_Aim of the exercise_
Lines below that hold the word "prototype" must be copied in full.

(Plain-text document sources)
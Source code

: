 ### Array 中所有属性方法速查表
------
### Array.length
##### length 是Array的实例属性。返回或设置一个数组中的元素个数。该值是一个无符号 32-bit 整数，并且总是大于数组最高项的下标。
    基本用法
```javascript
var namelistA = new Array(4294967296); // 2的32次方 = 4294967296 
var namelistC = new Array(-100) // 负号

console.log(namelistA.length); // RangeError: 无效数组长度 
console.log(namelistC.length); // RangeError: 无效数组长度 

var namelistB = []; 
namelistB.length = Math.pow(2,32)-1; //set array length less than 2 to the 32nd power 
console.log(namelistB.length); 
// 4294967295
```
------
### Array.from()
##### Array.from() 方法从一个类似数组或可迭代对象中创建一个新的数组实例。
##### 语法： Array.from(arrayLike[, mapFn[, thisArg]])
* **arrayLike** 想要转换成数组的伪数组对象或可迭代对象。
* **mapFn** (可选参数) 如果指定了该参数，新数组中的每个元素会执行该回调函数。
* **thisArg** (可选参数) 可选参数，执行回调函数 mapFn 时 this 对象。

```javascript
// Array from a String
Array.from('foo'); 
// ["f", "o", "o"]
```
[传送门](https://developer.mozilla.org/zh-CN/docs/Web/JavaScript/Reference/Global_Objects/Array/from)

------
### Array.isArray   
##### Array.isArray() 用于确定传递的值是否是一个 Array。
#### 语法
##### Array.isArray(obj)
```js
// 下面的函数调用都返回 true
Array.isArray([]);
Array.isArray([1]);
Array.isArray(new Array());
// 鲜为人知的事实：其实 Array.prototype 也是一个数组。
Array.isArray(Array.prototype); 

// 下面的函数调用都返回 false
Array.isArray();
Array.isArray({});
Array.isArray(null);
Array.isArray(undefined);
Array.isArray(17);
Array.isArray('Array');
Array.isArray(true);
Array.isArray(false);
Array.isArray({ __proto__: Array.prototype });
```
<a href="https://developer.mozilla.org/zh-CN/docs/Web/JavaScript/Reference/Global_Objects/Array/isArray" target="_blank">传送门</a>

_Written solution_
// 鲜为人知的事实：其实 Array.prototype 也是一个数组。
Array.isArray(Array.prototype); 
Array.isArray({ __proto__: Array.prototype });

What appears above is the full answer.